■ What you will do
Exact reproduction of the following data is required.

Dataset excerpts
------------------------------------------------

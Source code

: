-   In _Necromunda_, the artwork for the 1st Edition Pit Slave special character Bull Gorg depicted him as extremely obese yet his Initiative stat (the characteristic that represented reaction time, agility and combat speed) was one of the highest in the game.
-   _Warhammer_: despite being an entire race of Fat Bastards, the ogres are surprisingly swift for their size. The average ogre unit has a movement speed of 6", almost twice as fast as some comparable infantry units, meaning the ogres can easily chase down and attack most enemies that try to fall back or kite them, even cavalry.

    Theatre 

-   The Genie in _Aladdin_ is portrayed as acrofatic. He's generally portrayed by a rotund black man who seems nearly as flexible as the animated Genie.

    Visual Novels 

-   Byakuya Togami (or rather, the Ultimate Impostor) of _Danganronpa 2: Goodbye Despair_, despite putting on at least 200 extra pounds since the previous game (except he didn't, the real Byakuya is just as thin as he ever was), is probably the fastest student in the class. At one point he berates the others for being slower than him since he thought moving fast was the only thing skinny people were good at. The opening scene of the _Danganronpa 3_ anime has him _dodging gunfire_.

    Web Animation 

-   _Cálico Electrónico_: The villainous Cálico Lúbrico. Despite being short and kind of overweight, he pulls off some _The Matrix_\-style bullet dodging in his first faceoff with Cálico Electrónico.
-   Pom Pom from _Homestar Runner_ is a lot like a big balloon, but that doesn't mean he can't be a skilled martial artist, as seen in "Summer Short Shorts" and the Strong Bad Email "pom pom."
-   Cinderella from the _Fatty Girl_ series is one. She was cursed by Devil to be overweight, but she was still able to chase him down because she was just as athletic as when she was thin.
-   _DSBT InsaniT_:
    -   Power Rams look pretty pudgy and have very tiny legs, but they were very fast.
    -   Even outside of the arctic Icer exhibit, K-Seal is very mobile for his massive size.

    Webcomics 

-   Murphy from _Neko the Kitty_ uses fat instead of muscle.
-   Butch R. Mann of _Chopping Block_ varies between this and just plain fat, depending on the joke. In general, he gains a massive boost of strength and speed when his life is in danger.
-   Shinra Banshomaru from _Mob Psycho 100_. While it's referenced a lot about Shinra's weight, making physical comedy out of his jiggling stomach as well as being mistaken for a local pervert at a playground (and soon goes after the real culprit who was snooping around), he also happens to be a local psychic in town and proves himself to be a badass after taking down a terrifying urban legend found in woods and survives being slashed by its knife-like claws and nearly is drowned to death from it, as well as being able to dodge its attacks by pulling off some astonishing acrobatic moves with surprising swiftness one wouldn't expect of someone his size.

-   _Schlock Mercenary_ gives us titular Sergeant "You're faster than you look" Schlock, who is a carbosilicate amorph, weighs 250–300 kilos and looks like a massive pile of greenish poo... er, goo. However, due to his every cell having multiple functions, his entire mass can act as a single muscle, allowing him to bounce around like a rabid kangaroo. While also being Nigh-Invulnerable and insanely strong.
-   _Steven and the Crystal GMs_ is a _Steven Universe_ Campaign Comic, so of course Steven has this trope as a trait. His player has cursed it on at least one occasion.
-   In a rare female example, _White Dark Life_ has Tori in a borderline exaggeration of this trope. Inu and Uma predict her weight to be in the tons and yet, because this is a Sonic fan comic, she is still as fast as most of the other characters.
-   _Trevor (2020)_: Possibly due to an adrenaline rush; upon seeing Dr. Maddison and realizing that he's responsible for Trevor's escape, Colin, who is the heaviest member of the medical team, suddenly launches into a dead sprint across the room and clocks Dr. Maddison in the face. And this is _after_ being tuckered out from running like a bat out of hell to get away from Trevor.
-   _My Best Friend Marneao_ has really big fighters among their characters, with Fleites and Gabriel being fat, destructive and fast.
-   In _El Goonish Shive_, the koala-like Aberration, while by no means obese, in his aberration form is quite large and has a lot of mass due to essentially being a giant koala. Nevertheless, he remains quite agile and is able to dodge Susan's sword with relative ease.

------------------------------------------------

■ Solution to the exercise
Source code

:-   In _Necromunda_, the artwork for the 1st Edition Pit Slave special character Bull Gorg depicted him as extremely obese yet his Initiative stat (the characteristic that represented reaction time, agility and combat speed) was one of the highest in the game.
-   _Warhammer_: despite being an entire race of Fat Bastards, the ogres are surprisingly swift for their size. The average ogre unit has a movement speed of 6", almost twice as fast as some comparable infantry units, meaning the ogres can easily chase down and attack most enemies that try to fall back or kite them, even cavalry.

    Theatre 

-   The Genie in _Aladdin_ is portrayed as acrofatic. He's generally portrayed by a rotund black man who seems nearly as flexible as the animated Genie.

    Visual Novels 

-   Byakuya Togami (or rather, the Ultimate Impostor) of _Danganronpa 2: Goodbye Despair_, despite putting on at least 200 extra pounds since the previous game (except he didn't, the real Byakuya is just as thin as he ever was), is probably the fastest student in the class. At one point he berates the others for being slower than him since he thought moving fast was the only thing skinny people were good at. The opening scene of the _Danganronpa 3_ anime has him _dodging gunfire_.

    Web Animation 

-   _Cálico Electrónico_: The villainous Cálico Lúbrico. Despite being short and kind of overweight, he pulls off some _The Matrix_\-style bullet dodging in his first faceoff with Cálico Electrónico.
-   Pom Pom from _Homestar Runner_ is a lot like a big balloon, but that doesn't mean he can't be a skilled martial artist, as seen in "Summer Short Shorts" and the Strong Bad Email "pom pom."
-   Cinderella from the _Fatty Girl_ series is one. She was cursed by Devil to be overweight, but she was still able to chase him down because she was just as athletic as when she was thin.
-   _DSBT InsaniT_:
    -   Power Rams look pretty pudgy and have very tiny legs, but they were very fast.
    -   Even outside of the arctic Icer exhibit, K-Seal is very mobile for his massive size.

    Webcomics 

-   Murphy from _Neko the Kitty_ uses fat instead of muscle.
-   Butch R. Mann of _Chopping Block_ varies between this and just plain fat, depending on the joke. In general, he gains a massive boost of strength and speed when his life is in danger.
-   Shinra Banshomaru from _Mob Psycho 100_. While it's referenced a lot about Shinra's weight, making physical comedy out of his jiggling stomach as well as being mistaken for a local pervert at a playground (and soon goes after the real culprit who was snooping around), he also happens to be a local psychic in town and proves himself to be a badass after taking down a terrifying urban legend found in woods and survives being slashed by its knife-like claws and nearly is drowned to death from it, as well as being able to dodge its attacks by pulling off some astonishing acrobatic moves with surprising swiftness one wouldn't expect of someone his size.

-   _Schlock Mercenary_ gives us titular Sergeant "You're faster than you look" Schlock, who is a carbosilicate amorph, weighs 250–300 kilos and looks like a massive pile of greenish poo... er, goo. However, due to his every cell having multiple functions, his entire mass can act as a single muscle, allowing him to bounce around like a rabid kangaroo. While also being Nigh-Invulnerable and insanely strong.
-   _Steven and the Crystal GMs_ is a _Steven Universe_ Campaign Comic, so of course Steven has this trope as a trait. His player has cursed it on at least one occasion.
-   In a rare female example, _White Dark Life_ has Tori in a borderline exaggeration of this trope. Inu and Uma predict her weight to be in the tons and yet, because this is a Sonic fan comic, she is still as fast as most of the other characters.
-   _Trevor (2020)_: Possibly due to an adrenaline rush; upon seeing Dr. Maddison and realizing that he's responsible for Trevor's escape, Colin, who is the heaviest member of the medical team, suddenly launches into a dead sprint across the room and clocks Dr. Maddison in the face. And this is _after_ being tuckered out from running like a bat out of hell to get away from Trevor.
-   _My Best Friend Marneao_ has really big fighters among their characters, with Fleites and Gabriel being fat, destructive and fast.
-   In _El Goonish Shive_, the koala-like Aberration, while by no means obese, in his aberration form is quite large and has a lot of mass due to essentially being a giant koala. Nevertheless, he remains quite agile and is able to dodge Susan's sword with relative ease.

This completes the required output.